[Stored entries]

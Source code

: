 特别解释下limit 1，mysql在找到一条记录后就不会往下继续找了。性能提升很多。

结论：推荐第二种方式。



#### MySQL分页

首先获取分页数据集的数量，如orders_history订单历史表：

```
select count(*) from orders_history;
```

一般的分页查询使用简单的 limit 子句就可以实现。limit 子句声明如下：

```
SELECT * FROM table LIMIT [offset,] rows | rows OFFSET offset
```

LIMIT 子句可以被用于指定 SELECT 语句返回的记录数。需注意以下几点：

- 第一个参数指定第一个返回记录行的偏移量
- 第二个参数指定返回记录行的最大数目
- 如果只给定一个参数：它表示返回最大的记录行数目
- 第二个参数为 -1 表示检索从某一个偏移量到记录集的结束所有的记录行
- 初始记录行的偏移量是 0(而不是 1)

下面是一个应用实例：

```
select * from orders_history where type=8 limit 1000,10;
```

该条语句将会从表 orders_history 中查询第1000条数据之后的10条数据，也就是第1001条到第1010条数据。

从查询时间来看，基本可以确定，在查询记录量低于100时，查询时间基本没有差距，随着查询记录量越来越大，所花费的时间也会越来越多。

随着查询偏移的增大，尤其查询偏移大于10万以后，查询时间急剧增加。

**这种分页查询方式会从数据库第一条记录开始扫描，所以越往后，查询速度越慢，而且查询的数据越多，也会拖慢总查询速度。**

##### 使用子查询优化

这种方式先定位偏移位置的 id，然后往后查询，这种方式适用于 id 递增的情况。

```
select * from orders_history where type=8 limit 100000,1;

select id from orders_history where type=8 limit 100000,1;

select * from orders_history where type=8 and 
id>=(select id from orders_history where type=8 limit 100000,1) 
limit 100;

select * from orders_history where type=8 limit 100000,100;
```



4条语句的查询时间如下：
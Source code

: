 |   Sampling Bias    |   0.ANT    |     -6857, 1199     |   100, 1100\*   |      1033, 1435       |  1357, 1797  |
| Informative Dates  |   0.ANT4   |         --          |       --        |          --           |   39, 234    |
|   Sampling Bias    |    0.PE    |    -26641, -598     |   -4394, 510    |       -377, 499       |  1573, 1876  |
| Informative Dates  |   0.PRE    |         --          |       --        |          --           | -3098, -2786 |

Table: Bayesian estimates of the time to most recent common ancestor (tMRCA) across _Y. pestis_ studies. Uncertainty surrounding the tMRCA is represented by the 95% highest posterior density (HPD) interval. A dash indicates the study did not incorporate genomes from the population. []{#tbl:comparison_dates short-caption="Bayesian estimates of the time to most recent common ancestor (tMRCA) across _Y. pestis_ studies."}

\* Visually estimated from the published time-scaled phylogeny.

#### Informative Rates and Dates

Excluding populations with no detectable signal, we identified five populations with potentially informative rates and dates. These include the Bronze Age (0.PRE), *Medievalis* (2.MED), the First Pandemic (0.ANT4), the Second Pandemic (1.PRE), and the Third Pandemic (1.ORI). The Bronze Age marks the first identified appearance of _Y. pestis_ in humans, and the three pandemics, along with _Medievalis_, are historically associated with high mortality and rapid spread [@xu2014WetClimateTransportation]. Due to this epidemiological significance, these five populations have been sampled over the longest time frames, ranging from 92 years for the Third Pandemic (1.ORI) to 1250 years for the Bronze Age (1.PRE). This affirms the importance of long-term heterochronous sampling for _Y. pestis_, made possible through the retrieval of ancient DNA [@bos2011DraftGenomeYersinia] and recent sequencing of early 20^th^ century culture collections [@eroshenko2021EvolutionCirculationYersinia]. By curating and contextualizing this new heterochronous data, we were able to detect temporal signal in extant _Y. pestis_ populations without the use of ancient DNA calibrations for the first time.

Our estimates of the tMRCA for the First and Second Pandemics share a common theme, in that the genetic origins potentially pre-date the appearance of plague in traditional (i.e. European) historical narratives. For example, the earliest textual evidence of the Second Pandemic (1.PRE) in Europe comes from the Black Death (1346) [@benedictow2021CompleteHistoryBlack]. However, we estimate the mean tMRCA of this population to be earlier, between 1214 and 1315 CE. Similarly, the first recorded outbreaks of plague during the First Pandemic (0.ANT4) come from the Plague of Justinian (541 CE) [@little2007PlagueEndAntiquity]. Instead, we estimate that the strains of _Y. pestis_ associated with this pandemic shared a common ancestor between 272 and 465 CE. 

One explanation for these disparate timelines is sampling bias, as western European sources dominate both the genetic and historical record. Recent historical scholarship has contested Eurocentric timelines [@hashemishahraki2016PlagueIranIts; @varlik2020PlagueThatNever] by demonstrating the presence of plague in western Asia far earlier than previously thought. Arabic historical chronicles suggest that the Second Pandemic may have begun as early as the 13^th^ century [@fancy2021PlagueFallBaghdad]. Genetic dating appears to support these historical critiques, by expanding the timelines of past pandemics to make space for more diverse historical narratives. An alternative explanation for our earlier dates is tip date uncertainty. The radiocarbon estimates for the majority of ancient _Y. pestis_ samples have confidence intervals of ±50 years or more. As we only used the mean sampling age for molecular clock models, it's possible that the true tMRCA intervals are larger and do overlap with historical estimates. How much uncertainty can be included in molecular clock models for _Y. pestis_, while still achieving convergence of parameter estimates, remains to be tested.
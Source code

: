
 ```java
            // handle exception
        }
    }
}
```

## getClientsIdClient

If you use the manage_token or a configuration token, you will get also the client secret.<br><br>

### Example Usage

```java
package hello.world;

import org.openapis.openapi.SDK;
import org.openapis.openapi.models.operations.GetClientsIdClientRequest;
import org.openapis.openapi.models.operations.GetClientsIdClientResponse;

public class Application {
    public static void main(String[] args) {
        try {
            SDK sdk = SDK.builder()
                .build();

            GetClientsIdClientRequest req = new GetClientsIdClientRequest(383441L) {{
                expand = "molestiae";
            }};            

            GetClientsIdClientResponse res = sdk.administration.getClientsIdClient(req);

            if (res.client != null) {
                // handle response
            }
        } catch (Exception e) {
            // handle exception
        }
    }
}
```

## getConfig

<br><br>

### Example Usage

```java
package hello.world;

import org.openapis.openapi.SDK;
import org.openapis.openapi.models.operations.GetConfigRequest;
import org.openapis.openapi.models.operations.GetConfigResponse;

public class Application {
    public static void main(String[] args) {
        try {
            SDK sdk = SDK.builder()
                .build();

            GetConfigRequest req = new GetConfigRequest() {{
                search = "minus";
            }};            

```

What you will do: With the first line being the one containing "一般的分页查询使用简单的 limit 子句就可以实现。limit 子句声明如下：" and the last line the one containing "-3098, -2786 |", transcribe exactly the lines above that fall in that range.

Answer for the task:
一般的分页查询使用简单的 limit 子句就可以实现。limit 子句声明如下：

```
SELECT * FROM table LIMIT [offset,] rows | rows OFFSET offset
```

LIMIT 子句可以被用于指定 SELECT 语句返回的记录数。需注意以下几点：

- 第一个参数指定第一个返回记录行的偏移量
- 第二个参数指定返回记录行的最大数目
- 如果只给定一个参数：它表示返回最大的记录行数目
- 第二个参数为 -1 表示检索从某一个偏移量到记录集的结束所有的记录行
- 初始记录行的偏移量是 0(而不是 1)

下面是一个应用实例：

```
select * from orders_history where type=8 limit 1000,10;
```

该条语句将会从表 orders_history 中查询第1000条数据之后的10条数据，也就是第1001条到第1010条数据。

从查询时间来看，基本可以确定，在查询记录量低于100时，查询时间基本没有差距，随着查询记录量越来越大，所花费的时间也会越来越多。

随着查询偏移的增大，尤其查询偏移大于10万以后，查询时间急剧增加。

**这种分页查询方式会从数据库第一条记录开始扫描，所以越往后，查询速度越慢，而且查询的数据越多，也会拖慢总查询速度。**

##### 使用子查询优化

这种方式先定位偏移位置的 id，然后往后查询，这种方式适用于 id 递增的情况。

```
select * from orders_history where type=8 limit 100000,1;

select id from orders_history where type=8 limit 100000,1;

select * from orders_history where type=8 and 
id>=(select id from orders_history where type=8 limit 100000,1) 
limit 100;

select * from orders_history where type=8 limit 100000,100;
```



4条语句的查询时间如下：
Source code

: |   Sampling Bias    |   0.ANT    |     -6857, 1199     |   100, 1100\*   |      1033, 1435       |  1357, 1797  |
| Informative Dates  |   0.ANT4   |         --          |       --        |          --           |   39, 234    |
|   Sampling Bias    |    0.PE    |    -26641, -598     |   -4394, 510    |       -377, 499       |  1573, 1876  |
| Informative Dates  |   0.PRE    |         --          |       --        |          --           | -3098, -2786 |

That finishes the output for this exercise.